ATDTDA (14): Frank, who had never flown before, 392-394
Paul Nightingale
isreading at btinternet.com
Wed Aug 8 10:15:10 CDT 2007
According to El Espinero Frank "need[s] practice in seeing": he has failed
to match his hunger to the rabbit, ie the means to satisfying hunger. Seeing
implies that what he sees cannot be suppressed (ie seeing "as much as he had
to", 391); as El Espinero says, he has "fallen into the habit" of seeing the
wrong things. However, the clarity of vision that Espinero has in mind
involves hallucination: "Frank was taken out of himself ." etc (392), a
lengthy statement that amounts to a denial of everything he had thought he
amounted to, another kind of Other Side. This experience is inseparable from
his union (of sorts) with "young Estrella"; and again he is shown the way,
not quite wandering aimlessly perhaps, but still reactive rather than
proactive.
Subsequently he does "[find] himself wandering a stone labyrinth" (393), the
ideal image for Frank's progress through AtD: ". each time he chose a
branch, thinking it would lead him out to open air, it only took him
deeper". Cf. the opening of the previous section, in particular: ". allowing
himself at last to be swallowed by, rather than actively penetrating, the
immemorial mystery of these mountains" (391), following an earlier image of
flight ("higher than the last roofless wall ." etc).

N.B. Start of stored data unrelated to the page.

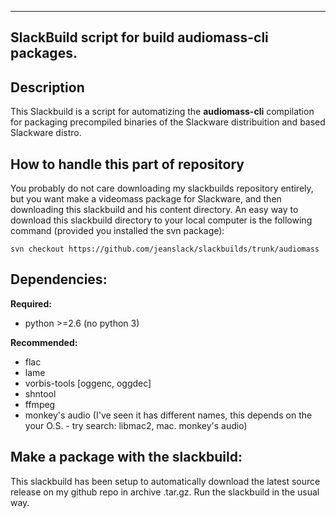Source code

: ----
SlackBuild script for build audiomass-cli packages.
----

Description
----
This Slackbuild is a script for automatizing the **audiomass-cli** compilation for 
packaging precompiled binaries of the Slackware distribuition and based Slackware 
distro.

How to handle this part of repository
----
You probably do not care downloading my slackbuilds repository entirely, but you want 
make a videomass package for Slackware, and then downloading this slackbuild and 
his content directory. An easy way to download this slackbuild directory to your local 
computer is the following command (provided you installed the svn package):

    svn checkout https://github.com/jeanslack/slackbuilds/trunk/audiomass

Dependencies:
----

**Required:**

- python >=2.6 (no python 3)

**Recommended:**

- flac
- lame
- vorbis-tools [oggenc, oggdec]
- shntool
- ffmpeg
- monkey's audio (I've seen it has different names, this depends on the
                  your O.S. - try search: libmac2, mac. monkey's audio)

Make a package with the slackbuild:
----
This slackbuild has been setup to automatically download the latest source 
release on my github repo in archive .tar.gz.
Run the slackbuild in the usual way.
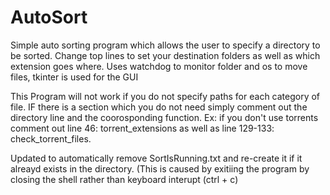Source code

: # AutoSort
Simple auto sorting program which allows the user to specify a directory to be sorted. Change top lines to set your destination folders as well as which extension goes where. Uses watchdog to monitor folder and os to move files, tkinter is used for the GUI

This Program will not work if you do not specify paths for each category of file. IF there is a section which you do not need simply comment out the directory line and the coorosponding function. Ex: if you don't use torrents comment out line 46: torrent_extensions as well as line 129-133: check_torrent_files.

Updated to automatically remove SortIsRunning.txt and re-create it if it alreayd exists in the directory. (This is caused by exitiing the program by closing the shell rather than keyboard interupt (ctrl + c) 
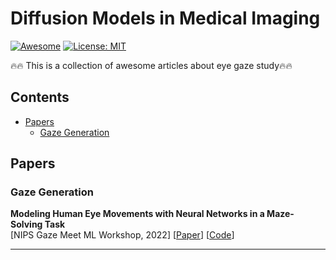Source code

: # Diffusion Models in Medical Imaging

[![Awesome](https://cdn.rawgit.com/sindresorhus/awesome/d7305f38d29fed78fa85652e3a63e154dd8e8829/media/badge.svg)](https://github.com/ukaukaaaa/Awsome-Eye-Gaze-Study) 
[![License: MIT](https://img.shields.io/badge/License-MIT-green.svg)](https://opensource.org/licenses/MIT)

:fire::fire: This is a collection of awesome articles about eye gaze study:fire::fire:



## Contents

- [Papers](#papers)
  - [Gaze Generation](#gaze-generation)




## Papers

### Gaze Generation

**Modeling Human Eye Movements with Neural Networks in a Maze-Solving Task** \
[NIPS Gaze Meet ML Workshop, 2022]
[[Paper](https://proceedings.mlr.press/v210/li23a)] [[Code](https://github.com/jazlab/Maze_Task_2022)]


---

Estrella becomes a storyteller, ie she imposes order on the narrative when
describing the origins of the desert, "at the same time becom[ing] Estrella
Briggs". Earlier she had "reminded [him] so abruptly of the other Estrella"

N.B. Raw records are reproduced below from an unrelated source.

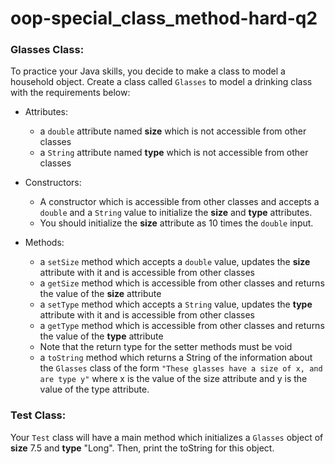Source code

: # oop-special_class_method-hard-q2

### Glasses Class:

To practice your Java skills, you decide to make a class to model a household object. Create a class called `Glasses` to model a drinking class with the requirements below:

- Attributes:
    - a `double` attribute named **size** which is not accessible from other classes
    - a `String` attribute named **type** which is not accessible from other classes

- Constructors:
    - A constructor which is accessible from other classes and accepts a `double` and a `String` value to initialize the
      **size** and **type** attributes.
    - You should initialize the **size** attribute as 10 times the `double` input.

- Methods:
    - a `setSize` method which accepts a `double` value, updates the **size** attribute with it and is accessible from
      other classes
    - a `getSize` method which is accessible from other classes and returns the value of the **size** attribute
    - a `setType` method which accepts a `String` value, updates the **type** attribute with it and is accessible
      from other classes
    - a `getType` method which is accessible from other classes and returns the value of the **type** attribute
    - Note that the return type for the setter methods must be void
    - a `toString` method which returns a String of the information about the `Glasses` class of the form
      `"These glasses have a size of x, and are type y"` where x is the value of the size attribute and y is the value of the type attribute.

### Test Class:

Your `Test` class will have a main method which initializes a `Glasses` object of **size** 7.5 and **type** "Long". Then, print the toString for this object.
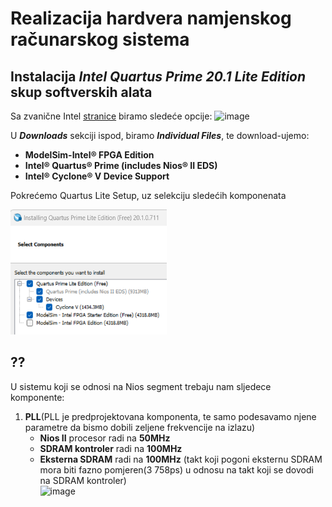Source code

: # Realizacija hardvera namjenskog računarskog sistema

## Instalacija ***Intel Quartus Prime 20.1 Lite Edition*** skup softverskih alata

Sa zvanične Intel [stranice](https://www.intel.com/content/www/us/en/software-kit/661019/intel-quartus-prime-lite-edition-design-software-version-20-1-for-windows.html) biramo sledeće opcije:
![image](https://github.com/user-attachments/assets/e6c24e49-2b53-4a4e-9c9d-163d8fa6120c) </br>

U ***Downloads*** sekciji ispod, biramo ***Individual Files***, te download-ujemo: 
- **ModelSim-Intel® FPGA Edition**
- **Intel® Quartus® Prime (includes Nios® II EDS)**
- **Intel® Cyclone® V Device Support**

Pokrećemo Quartus Lite Setup, uz selekciju sledećih komponenata
<p align="left">
  <img src="/image/select.png" alt="Alt text" width="250" height="200"/>
</p>

## ??
U sistemu koji se odnosi na Nios segment trebaju nam sljedece komponente:
1. **PLL**(PLL je predprojektovana komponenta, te samo podesavamo njene parametre da bismo dobili zeljene frekvencije na izlazu)</br>
   - **Nios II** procesor radi na **50MHz**</br>
   - **SDRAM kontroler** radi na **100MHz**</br>
   - **Eksterna SDRAM** radi na **100MHz** (takt koji pogoni eksternu SDRAM mora biti fazno pomjeren(3 758ps) u odnosu na takt koji se dovodi na SDRAM kontroler)</br>
  ![image](https://github.com/user-attachments/assets/613fc694-d69d-4fc8-825f-89e8ffc72b8a)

(390), but he could confidently claim to tell them apart ("she was not
Estrella Briggs"). No longer, it seems. Subsequently we're told: "At no
point in this did Frank think he was dreaming ." etc (393). The experience
seems realistic (it "ha[s] the alert immediacy of daytime Mexico ." etc) but
is essentially useless: for Frank, knowledge has to be applicable.